Restate word for word every line from the top of the data below down through the line that holds "in accompanying documentation.".

Records from a dataset:
+--
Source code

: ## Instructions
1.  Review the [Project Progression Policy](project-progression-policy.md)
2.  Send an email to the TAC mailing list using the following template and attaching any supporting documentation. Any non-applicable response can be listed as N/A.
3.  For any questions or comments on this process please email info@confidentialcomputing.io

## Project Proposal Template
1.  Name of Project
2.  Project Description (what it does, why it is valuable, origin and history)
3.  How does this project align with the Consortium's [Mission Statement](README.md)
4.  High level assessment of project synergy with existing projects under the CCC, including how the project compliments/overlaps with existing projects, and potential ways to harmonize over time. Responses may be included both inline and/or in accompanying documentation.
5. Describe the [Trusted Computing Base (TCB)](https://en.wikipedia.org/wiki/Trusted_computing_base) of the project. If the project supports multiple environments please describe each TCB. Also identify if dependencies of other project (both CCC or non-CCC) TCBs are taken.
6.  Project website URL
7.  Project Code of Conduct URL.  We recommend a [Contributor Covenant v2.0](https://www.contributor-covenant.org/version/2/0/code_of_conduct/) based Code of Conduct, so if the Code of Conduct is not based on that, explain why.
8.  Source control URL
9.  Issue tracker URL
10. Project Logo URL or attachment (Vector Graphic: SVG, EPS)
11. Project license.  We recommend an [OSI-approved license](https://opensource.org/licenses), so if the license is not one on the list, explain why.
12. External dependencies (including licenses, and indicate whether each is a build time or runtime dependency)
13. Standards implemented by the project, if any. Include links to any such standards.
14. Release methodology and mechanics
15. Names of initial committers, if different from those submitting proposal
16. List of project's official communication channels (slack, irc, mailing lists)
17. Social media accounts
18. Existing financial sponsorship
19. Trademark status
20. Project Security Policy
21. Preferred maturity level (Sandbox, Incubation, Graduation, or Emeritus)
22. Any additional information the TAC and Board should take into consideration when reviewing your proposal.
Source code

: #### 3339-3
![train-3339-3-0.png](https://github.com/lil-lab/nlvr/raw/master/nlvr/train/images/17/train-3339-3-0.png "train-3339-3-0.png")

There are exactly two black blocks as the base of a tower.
+--
_RESULT BELOW_
Source code

: ## Instructions
1.  Review the [Project Progression Policy](project-progression-policy.md)
2.  Send an email to the TAC mailing list using the following template and attaching any supporting documentation. Any non-applicable response can be listed as N/A.
3.  For any questions or comments on this process please email info@confidentialcomputing.io

## Project Proposal Template
1.  Name of Project
2.  Project Description (what it does, why it is valuable, origin and history)
3.  How does this project align with the Consortium's [Mission Statement](README.md)
4.  High level assessment of project synergy with existing projects under the CCC, including how the project compliments/overlaps with existing projects, and potential ways to harmonize over time. Responses may be included both inline and/or in accompanying documentation.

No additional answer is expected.